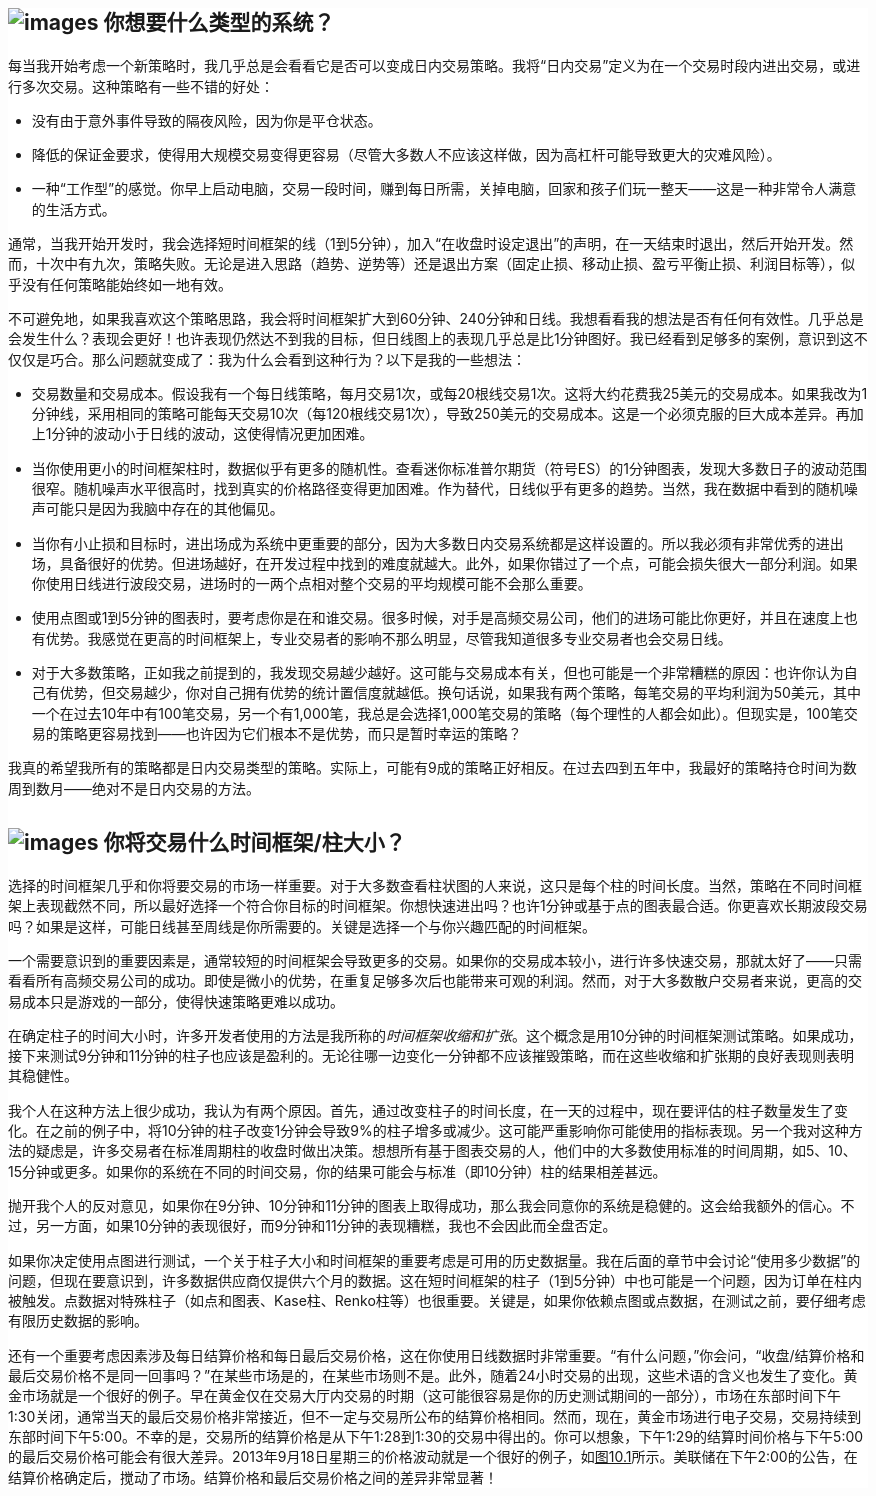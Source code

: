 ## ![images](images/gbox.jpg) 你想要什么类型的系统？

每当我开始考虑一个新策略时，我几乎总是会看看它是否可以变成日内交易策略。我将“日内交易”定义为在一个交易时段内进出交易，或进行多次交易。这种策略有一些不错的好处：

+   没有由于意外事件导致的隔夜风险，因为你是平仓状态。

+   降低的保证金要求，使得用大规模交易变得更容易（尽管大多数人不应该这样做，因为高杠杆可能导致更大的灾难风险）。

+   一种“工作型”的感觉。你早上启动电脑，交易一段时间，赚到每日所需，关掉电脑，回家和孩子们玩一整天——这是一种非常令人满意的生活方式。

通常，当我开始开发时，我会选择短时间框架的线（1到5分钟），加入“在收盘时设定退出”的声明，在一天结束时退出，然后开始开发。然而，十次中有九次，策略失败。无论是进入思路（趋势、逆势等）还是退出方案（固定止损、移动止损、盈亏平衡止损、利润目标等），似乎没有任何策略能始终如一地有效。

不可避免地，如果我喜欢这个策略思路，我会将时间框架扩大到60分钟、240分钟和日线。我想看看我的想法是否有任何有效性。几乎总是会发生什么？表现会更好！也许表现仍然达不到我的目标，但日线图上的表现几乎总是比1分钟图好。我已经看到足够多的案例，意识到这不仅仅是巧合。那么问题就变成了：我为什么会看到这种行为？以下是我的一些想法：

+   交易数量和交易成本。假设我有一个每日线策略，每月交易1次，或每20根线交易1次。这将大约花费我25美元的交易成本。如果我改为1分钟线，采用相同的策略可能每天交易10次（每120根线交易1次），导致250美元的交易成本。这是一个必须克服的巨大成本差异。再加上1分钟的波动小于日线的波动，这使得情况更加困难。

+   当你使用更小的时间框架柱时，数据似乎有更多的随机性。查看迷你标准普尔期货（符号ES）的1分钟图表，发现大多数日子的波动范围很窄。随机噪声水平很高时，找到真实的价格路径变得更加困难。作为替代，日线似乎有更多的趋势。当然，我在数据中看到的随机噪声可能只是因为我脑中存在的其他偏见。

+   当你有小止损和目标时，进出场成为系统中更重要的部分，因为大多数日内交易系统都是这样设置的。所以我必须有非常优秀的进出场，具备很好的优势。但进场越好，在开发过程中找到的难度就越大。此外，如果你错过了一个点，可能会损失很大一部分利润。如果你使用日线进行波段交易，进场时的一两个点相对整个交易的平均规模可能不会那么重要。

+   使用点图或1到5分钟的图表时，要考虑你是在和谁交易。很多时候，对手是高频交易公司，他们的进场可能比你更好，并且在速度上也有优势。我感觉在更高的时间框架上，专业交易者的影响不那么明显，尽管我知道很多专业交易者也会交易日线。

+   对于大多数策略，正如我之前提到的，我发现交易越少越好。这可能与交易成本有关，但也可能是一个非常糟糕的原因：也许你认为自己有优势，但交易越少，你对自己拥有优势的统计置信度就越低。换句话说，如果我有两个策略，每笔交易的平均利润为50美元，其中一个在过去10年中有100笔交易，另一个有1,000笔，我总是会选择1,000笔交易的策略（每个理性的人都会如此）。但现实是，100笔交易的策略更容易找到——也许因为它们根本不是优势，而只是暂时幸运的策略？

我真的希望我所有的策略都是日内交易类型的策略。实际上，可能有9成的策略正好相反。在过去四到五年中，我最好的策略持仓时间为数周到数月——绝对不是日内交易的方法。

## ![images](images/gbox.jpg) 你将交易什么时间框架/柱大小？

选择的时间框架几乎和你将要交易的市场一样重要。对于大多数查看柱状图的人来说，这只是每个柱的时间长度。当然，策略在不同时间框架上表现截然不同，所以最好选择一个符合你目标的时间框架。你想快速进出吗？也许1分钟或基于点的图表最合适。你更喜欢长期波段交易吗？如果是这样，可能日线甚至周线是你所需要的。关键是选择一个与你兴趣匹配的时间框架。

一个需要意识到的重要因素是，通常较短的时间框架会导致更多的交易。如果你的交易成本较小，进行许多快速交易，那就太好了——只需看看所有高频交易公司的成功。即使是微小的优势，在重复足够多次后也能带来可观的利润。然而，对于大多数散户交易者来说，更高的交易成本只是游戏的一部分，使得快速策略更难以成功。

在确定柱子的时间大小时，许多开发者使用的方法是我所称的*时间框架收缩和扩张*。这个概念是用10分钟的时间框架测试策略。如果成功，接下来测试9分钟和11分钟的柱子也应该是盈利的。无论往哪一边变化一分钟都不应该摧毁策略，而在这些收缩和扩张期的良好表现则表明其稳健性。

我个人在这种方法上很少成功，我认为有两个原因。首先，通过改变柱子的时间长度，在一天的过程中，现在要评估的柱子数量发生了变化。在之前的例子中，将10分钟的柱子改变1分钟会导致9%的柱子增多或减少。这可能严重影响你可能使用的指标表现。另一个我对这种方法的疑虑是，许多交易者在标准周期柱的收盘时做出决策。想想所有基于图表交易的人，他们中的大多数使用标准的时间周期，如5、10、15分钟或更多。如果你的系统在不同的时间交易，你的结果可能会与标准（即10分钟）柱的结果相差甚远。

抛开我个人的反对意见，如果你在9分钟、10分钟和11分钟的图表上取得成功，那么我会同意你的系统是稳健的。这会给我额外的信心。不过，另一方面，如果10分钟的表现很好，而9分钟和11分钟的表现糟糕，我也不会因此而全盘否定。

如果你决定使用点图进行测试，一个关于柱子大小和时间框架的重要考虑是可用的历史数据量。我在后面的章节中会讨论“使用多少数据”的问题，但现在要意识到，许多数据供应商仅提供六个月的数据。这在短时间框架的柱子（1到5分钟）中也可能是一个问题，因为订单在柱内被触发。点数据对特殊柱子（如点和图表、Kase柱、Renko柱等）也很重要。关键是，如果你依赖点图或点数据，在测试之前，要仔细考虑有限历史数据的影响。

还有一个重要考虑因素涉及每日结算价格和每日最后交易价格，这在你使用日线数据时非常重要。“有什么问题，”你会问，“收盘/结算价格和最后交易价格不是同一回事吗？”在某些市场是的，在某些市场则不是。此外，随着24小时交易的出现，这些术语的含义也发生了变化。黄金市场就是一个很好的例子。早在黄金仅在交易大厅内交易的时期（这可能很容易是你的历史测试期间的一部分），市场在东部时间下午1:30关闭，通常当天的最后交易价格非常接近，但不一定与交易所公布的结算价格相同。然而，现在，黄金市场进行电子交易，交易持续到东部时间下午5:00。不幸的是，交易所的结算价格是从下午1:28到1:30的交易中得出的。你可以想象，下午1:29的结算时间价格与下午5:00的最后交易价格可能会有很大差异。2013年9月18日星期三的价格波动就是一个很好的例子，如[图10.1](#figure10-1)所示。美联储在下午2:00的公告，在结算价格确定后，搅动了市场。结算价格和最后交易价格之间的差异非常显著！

---

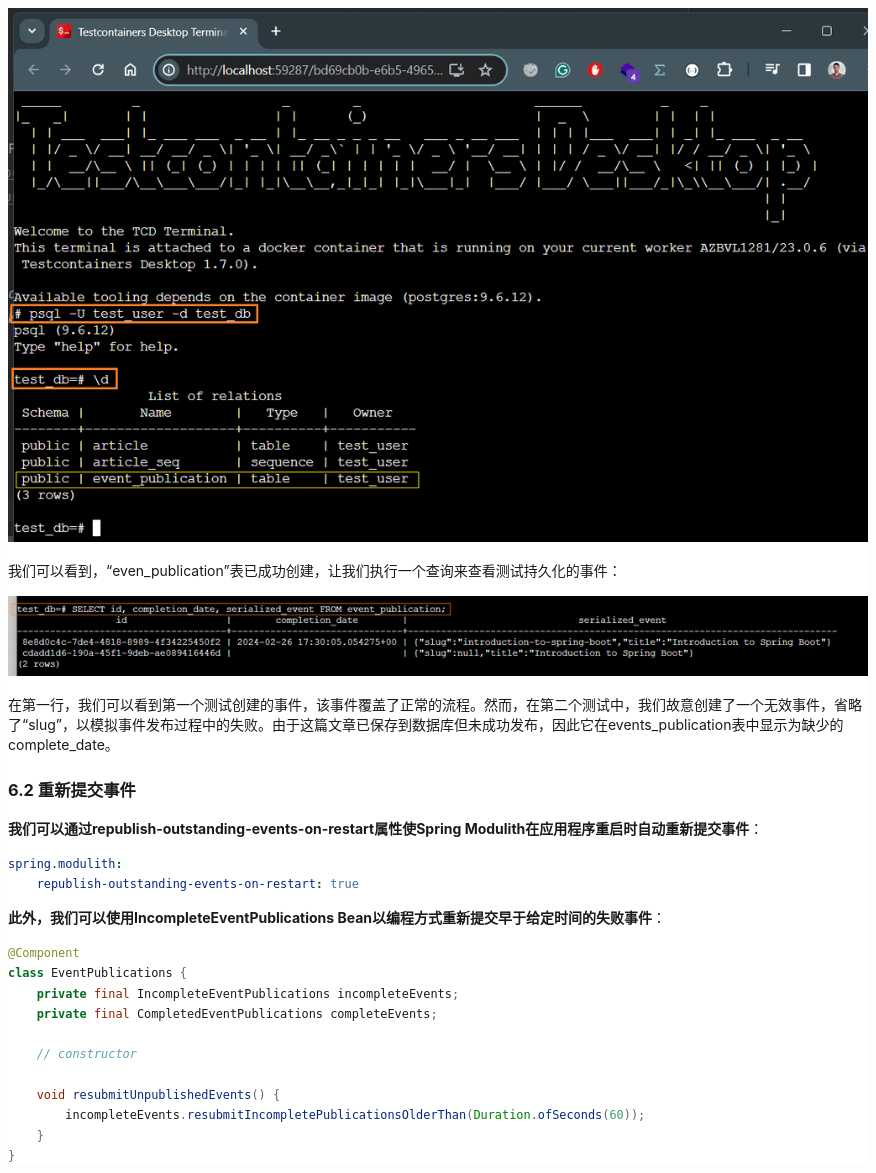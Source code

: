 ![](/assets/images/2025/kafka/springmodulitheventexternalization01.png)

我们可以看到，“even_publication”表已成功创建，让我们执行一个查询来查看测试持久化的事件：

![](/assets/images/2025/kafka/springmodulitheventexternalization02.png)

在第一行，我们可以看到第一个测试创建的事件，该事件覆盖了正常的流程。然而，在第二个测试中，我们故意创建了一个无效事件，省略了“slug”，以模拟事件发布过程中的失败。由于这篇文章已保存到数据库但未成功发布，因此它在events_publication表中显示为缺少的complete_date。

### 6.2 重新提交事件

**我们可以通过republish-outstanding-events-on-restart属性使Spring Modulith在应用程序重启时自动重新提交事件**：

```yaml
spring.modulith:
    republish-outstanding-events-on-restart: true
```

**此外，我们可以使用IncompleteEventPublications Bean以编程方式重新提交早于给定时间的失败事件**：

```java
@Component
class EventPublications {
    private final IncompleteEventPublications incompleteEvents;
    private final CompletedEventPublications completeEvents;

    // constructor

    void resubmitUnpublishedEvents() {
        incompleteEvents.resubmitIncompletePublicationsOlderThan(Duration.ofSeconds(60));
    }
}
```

* * *

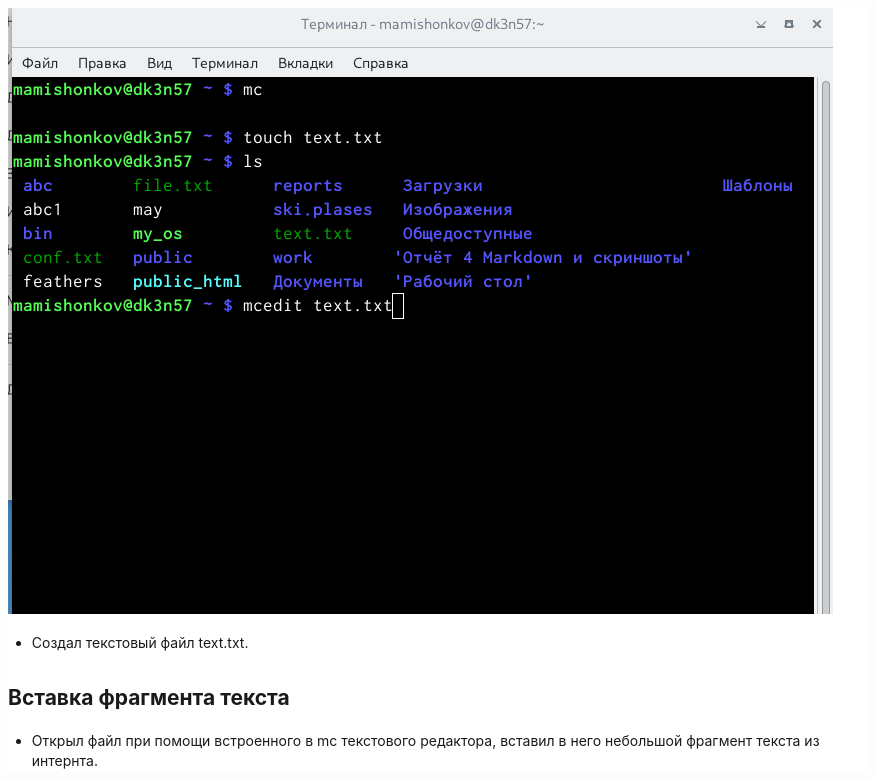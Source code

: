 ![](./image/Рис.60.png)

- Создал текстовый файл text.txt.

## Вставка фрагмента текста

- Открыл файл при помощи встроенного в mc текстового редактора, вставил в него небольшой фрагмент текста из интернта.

▸ **TASK PROMPT**
Please give an exact copy of the lines above, beginning with the line containing "选择的时间框架几乎和你将要交" and running through the line containing "还有一个重要考虑因素涉及每日", and of no other lines.

▸ **RESPONSE**
选择的时间框架几乎和你将要交易的市场一样重要。对于大多数查看柱状图的人来说，这只是每个柱的时间长度。当然，策略在不同时间框架上表现截然不同，所以最好选择一个符合你目标的时间框架。你想快速进出吗？也许1分钟或基于点的图表最合适。你更喜欢长期波段交易吗？如果是这样，可能日线甚至周线是你所需要的。关键是选择一个与你兴趣匹配的时间框架。

一个需要意识到的重要因素是，通常较短的时间框架会导致更多的交易。如果你的交易成本较小，进行许多快速交易，那就太好了——只需看看所有高频交易公司的成功。即使是微小的优势，在重复足够多次后也能带来可观的利润。然而，对于大多数散户交易者来说，更高的交易成本只是游戏的一部分，使得快速策略更难以成功。

在确定柱子的时间大小时，许多开发者使用的方法是我所称的*时间框架收缩和扩张*。这个概念是用10分钟的时间框架测试策略。如果成功，接下来测试9分钟和11分钟的柱子也应该是盈利的。无论往哪一边变化一分钟都不应该摧毁策略，而在这些收缩和扩张期的良好表现则表明其稳健性。

我个人在这种方法上很少成功，我认为有两个原因。首先，通过改变柱子的时间长度，在一天的过程中，现在要评估的柱子数量发生了变化。在之前的例子中，将10分钟的柱子改变1分钟会导致9%的柱子增多或减少。这可能严重影响你可能使用的指标表现。另一个我对这种方法的疑虑是，许多交易者在标准周期柱的收盘时做出决策。想想所有基于图表交易的人，他们中的大多数使用标准的时间周期，如5、10、15分钟或更多。如果你的系统在不同的时间交易，你的结果可能会与标准（即10分钟）柱的结果相差甚远。

抛开我个人的反对意见，如果你在9分钟、10分钟和11分钟的图表上取得成功，那么我会同意你的系统是稳健的。这会给我额外的信心。不过，另一方面，如果10分钟的表现很好，而9分钟和11分钟的表现糟糕，我也不会因此而全盘否定。

如果你决定使用点图进行测试，一个关于柱子大小和时间框架的重要考虑是可用的历史数据量。我在后面的章节中会讨论“使用多少数据”的问题，但现在要意识到，许多数据供应商仅提供六个月的数据。这在短时间框架的柱子（1到5分钟）中也可能是一个问题，因为订单在柱内被触发。点数据对特殊柱子（如点和图表、Kase柱、Renko柱等）也很重要。关键是，如果你依赖点图或点数据，在测试之前，要仔细考虑有限历史数据的影响。

还有一个重要考虑因素涉及每日结算价格和每日最后交易价格，这在你使用日线数据时非常重要。“有什么问题，”你会问，“收盘/结算价格和最后交易价格不是同一回事吗？”在某些市场是的，在某些市场则不是。此外，随着24小时交易的出现，这些术语的含义也发生了变化。黄金市场就是一个很好的例子。早在黄金仅在交易大厅内交易的时期（这可能很容易是你的历史测试期间的一部分），市场在东部时间下午1:30关闭，通常当天的最后交易价格非常接近，但不一定与交易所公布的结算价格相同。然而，现在，黄金市场进行电子交易，交易持续到东部时间下午5:00。不幸的是，交易所的结算价格是从下午1:28到1:30的交易中得出的。你可以想象，下午1:29的结算时间价格与下午5:00的最后交易价格可能会有很大差异。2013年9月18日星期三的价格波动就是一个很好的例子，如[图10.1](#figure10-1)所示。美联储在下午2:00的公告，在结算价格确定后，搅动了市场。结算价格和最后交易价格之间的差异非常显著！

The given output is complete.